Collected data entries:
#####

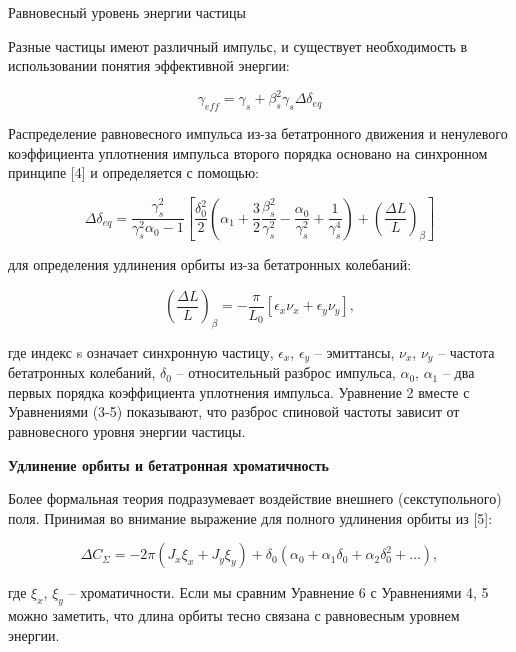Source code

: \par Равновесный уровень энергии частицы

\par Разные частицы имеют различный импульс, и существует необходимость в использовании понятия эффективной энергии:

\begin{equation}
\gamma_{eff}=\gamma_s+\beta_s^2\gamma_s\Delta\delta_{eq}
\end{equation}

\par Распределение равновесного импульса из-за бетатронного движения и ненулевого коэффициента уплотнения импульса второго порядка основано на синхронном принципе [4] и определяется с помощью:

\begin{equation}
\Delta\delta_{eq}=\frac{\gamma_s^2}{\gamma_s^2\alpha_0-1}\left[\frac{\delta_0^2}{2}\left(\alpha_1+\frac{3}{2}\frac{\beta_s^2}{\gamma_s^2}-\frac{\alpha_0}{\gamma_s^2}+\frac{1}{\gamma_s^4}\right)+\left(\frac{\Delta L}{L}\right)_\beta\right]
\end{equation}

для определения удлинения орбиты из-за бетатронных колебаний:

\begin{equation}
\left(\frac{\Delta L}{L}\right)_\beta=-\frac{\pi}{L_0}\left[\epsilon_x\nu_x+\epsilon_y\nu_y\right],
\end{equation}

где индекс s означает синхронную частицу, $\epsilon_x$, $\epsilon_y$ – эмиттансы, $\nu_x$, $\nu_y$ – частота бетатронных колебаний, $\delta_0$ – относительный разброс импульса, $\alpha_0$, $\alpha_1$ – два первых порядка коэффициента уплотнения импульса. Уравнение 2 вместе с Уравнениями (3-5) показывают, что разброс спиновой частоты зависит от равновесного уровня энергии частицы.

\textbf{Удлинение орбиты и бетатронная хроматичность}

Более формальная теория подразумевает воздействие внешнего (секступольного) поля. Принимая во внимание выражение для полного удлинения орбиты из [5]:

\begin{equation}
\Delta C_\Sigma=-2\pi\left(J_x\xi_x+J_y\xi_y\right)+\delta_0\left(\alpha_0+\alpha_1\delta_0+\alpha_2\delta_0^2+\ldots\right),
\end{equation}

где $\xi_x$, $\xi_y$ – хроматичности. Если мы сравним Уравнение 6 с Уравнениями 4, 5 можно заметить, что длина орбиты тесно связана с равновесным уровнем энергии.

#####

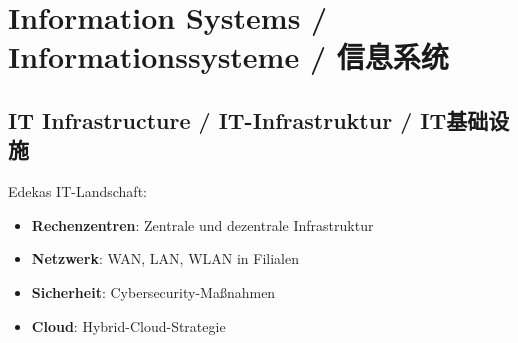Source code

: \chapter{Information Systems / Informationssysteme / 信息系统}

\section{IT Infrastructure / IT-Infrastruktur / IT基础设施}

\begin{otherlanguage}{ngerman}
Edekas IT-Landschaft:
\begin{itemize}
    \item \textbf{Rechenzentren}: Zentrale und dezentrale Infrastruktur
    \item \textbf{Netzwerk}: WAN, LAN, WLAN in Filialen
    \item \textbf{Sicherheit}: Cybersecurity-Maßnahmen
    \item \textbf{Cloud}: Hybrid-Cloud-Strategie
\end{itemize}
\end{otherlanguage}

#####

Of the entries above, transcribe exactly those lines that fall between the line containing "для определения удлинения" and the line containing "где $\xi_x$, $\xi_y$", together with those two lines.

Response to the task:
для определения удлинения орбиты из-за бетатронных колебаний:

\begin{equation}
\left(\frac{\Delta L}{L}\right)_\beta=-\frac{\pi}{L_0}\left[\epsilon_x\nu_x+\epsilon_y\nu_y\right],
\end{equation}

где индекс s означает синхронную частицу, $\epsilon_x$, $\epsilon_y$ – эмиттансы, $\nu_x$, $\nu_y$ – частота бетатронных колебаний, $\delta_0$ – относительный разброс импульса, $\alpha_0$, $\alpha_1$ – два первых порядка коэффициента уплотнения импульса. Уравнение 2 вместе с Уравнениями (3-5) показывают, что разброс спиновой частоты зависит от равновесного уровня энергии частицы.

\textbf{Удлинение орбиты и бетатронная хроматичность}

Более формальная теория подразумевает воздействие внешнего (секступольного) поля. Принимая во внимание выражение для полного удлинения орбиты из [5]:

\begin{equation}
\Delta C_\Sigma=-2\pi\left(J_x\xi_x+J_y\xi_y\right)+\delta_0\left(\alpha_0+\alpha_1\delta_0+\alpha_2\delta_0^2+\ldots\right),
\end{equation}

где $\xi_x$, $\xi_y$ – хроматичности. Если мы сравним Уравнение 6 с Уравнениями 4, 5 можно заметить, что длина орбиты тесно связана с равновесным уровнем энергии.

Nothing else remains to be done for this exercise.